Daily Python - Generators

Daily Python - Generators

By Maximus Meadowcroft | December 30, 2024


Generators in python

Imagine you want to work with an infinite sequence in Python, like generating the digits of Pi or an endless stream of Fibonacci numbers. You might think the best approach is to store all the values in a list or some other data structure. But with infinite sequences your program would quickly run out of memory.

This is where generators come in.

Generators are a powerful feature in Python that allow you to handle iterables efficiently by generating values one at a time.

Instead of computing and storing all values at once, a generator calculates each value only when you need it. This approach, called lazy evaluation, makes working with large or infinite datasets memory-efficient.

This blog explores what generators are, how they work, and why they’re so useful.

What is a generator

A generator is a type of iterable in Python that allows you to produce a sequence of values over time, rather than all at once in memory. It is a function that can pause its execution and return a value using the yield keyword, resuming where it left off when called again.

This makes generators useful for handling large datasets or streams of data where loading everything into memory would be inefficient or impossible.

Basic Example

Here is an example of a generator that will count numbers up to a certain value n.

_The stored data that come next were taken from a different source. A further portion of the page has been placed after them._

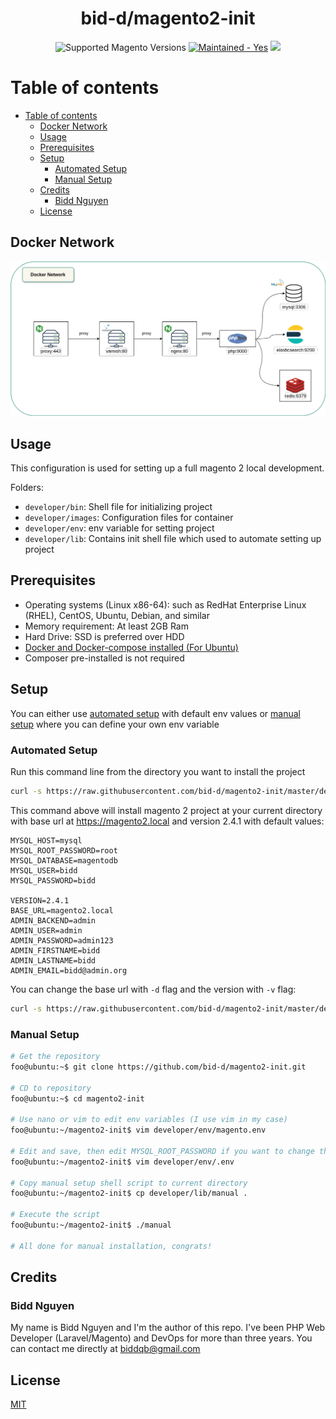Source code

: <h1 align="center">bid-d/magento2-init</h1>

<div align="center">

  <img src="https://img.shields.io/badge/magento-2.X-brightgreen.svg?logo=magento&longCache=true&style=flat-square" alt="Supported Magento Versions" />
  <a href="https://GitHub.com/Naereen/StrapDown.js/graphs/commit-activity" target="_blank"><img src="https://img.shields.io/badge/maintained%3F-yes-brightgreen.svg?style=flat-square" alt="Maintained - Yes" /></a>
  <a href="https://opensource.org/licenses/MIT" target="_blank"><img src="https://img.shields.io/badge/license-MIT-blue.svg" /></a>
</div>

# Table of contents
- [Table of contents](#table-of-contents)
  - [Docker Network](#docker-network)
  - [Usage](#usage)
  - [Prerequisites](#prerequisites)
  - [Setup](#setup)
    - [Automated Setup](#automated-setup)
    - [Manual Setup](#manual-setup)
  - [Credits](#credits)
    - [Bidd Nguyen](#bidd-nguyen)
  - [License](#license)
    
## Docker Network
<img src="https://raw.githubusercontent.com/bid-d/magento2-init/master/developer/docs/magento-network.png" alt="network image"/>

## Usage

This configuration is used for setting up a full magento 2 local development.

Folders:

- `developer/bin`: Shell file for initializing project
- `developer/images`: Configuration files for container
- `developer/env`: env variable for setting project
- `developer/lib`: Contains init shell file which used to automate setting up project 

## Prerequisites

-  Operating systems (Linux x86-64): such as RedHat Enterprise Linux (RHEL), CentOS, Ubuntu, Debian, and similar
-  Memory requirement: At least 2GB Ram
-  Hard Drive: SSD is preferred over HDD
-  [Docker and Docker-compose installed (For Ubuntu)](https://docs.docker.com/engine/install/ubuntu/)
-  Composer pre-installed is not required

## Setup

You can either use [automated setup](#automated-setup) with default env values or [manual setup](#manual-setup) where you can define your own env variable

### Automated Setup
Run this command line from the directory you want to install the project

```bash
curl -s https://raw.githubusercontent.com/bid-d/magento2-init/master/developer/lib/init | bash -s
```
This command above will install magento 2 project at your current directory with base url at https://magento2.local and version 2.4.1 with default values:

```env
MYSQL_HOST=mysql
MYSQL_ROOT_PASSWORD=root
MYSQL_DATABASE=magentodb
MYSQL_USER=bidd
MYSQL_PASSWORD=bidd

VERSION=2.4.1
BASE_URL=magento2.local
ADMIN_BACKEND=admin
ADMIN_USER=admin
ADMIN_PASSWORD=admin123
ADMIN_FIRSTNAME=bidd
ADMIN_LASTNAME=bidd
ADMIN_EMAIL=bidd@admin.org
```

You can change the base url with `-d` flag and the version with `-v` flag:
```bash
curl -s https://raw.githubusercontent.com/bid-d/magento2-init/master/developer/lib/init | bash -s -- -d yourbaseurl -v version
```

### Manual Setup
```bash
# Get the repository
foo@ubuntu:~$ git clone https://github.com/bid-d/magento2-init.git

# CD to repository
foo@ubuntu:~$ cd magento2-init

# Use nano or vim to edit env variables (I use vim in my case)
foo@ubuntu:~/magento2-init$ vim developer/env/magento.env

# Edit and save, then edit MYSQL_ROOT_PASSWORD if you want to change this default value too
foo@ubuntu:~/magento2-init$ vim developer/env/.env

# Copy manual setup shell script to current directory
foo@ubuntu:~/magento2-init$ cp developer/lib/manual .

# Execute the script
foo@ubuntu:~/magento2-init$ ./manual

# All done for manual installation, congrats!

```

## Credits

### Bidd Nguyen
My name is Bidd Nguyen and I'm the author of this repo. I've been PHP Web Developer (Laravel/Magento) and DevOps for more than three years. You can contact me directly at biddqb@gmail.com

## License

[MIT](https://opensource.org/licenses/MIT)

The function takes in a value and will print numbers up to whatever n is then cause an error.

def count_up_to(n):
    count = 1
    while count <= n:
        yield count
        count += 1

To call a generator, you first assign it to a variable then you can step through each call with the next function.

generator = count_up_to(2)  
print(next(generator))  
print(next(generator))  
print(next(generator))


"""Out
1
2
Traceback (most recent call last):
  File "...", line 10, in <module>
    print(next(generator))
          ^^^^^^^^^^^^^^^
StopIteration
"""

Key Characteristics

Lazy Evaluation

Generators produce items only when requested. This is known as "lazy evaluation" and can save significant memory and computation time.

def infinite_numbers():
    n = 0
    while True:
        yield n
        n += 1

State Preservation

When a generator it pauses execution and retains its current state. The next call resumes execution from where it paused.

def countdown(n):
    while n > 0:
        yield n
        n -= 1
gen = countdown(3)
print(next(gen))  # Outputs: 3
print(next(gen))  # Outputs: 2

One Time Use

Generators can be iterated only once. Once all items have been generated, the generator is exhausted, and further calls will raise a StopIteration exception.

Memory Efficiency

Generators do not store their entire output in memory. Instead, they generate each item on-the-fly, making them suitable for handling streams or very large data.

How to Write Generators

To create a generator the process is pretty similar to writing any function.

  1. Define a function.
  2. Replace where you would normally return something with yield.
  3. Wrap that yield statement instead of some kind of while loop.
  4. Assign the generator to a variable.
  5. Step through it with the next function.

Generator Single Line

You can write a generator in a single line with a syntax that looks similar to list comprehension. The only difference is that you change the square brackets with parenthesis.

Here is an example for squares:

squares = (x * x for x in range(1, 10000))  

print(next(squares))  
print(next(squares))  
print(next(squares))  
print(next(squares))  
print(next(squares))


"""Out
1
4
9
16
25
"""

Advanced Examples

Example 1 - File Processing with Generators

Generators are great for processing large files without loading the full content into memory.

Here is an example returning a file line by line without overloading the memory of your code.

def read_large_file(file_name):
    with open(file_name, 'r') as file:
        for line in file:
            yield line.strip()

# Using the generator
for line in read_large_file('large_file.txt'):
    print(line)

Example 2 - Fibonacci Numbers

Here is an example generating the Fibonacci sequence.

The generator keeps yielding Fibonacci numbers indefinitely. It only calculates values as requested, avoiding unnecessary computations.

def fibonacci():
    a, b = 0, 1
    while True:
        yield a
        a, b = b, a + b

# Using the generator
fib = fibonacci()
for _ in range(10):
    print(next(fib))

Conclusion

Generators are a powerful feature of Python that enable memory-efficient and scalable data processing. By yielding values one at a time, they allow developers to handle large datasets, infinite sequences, and streams seamlessly.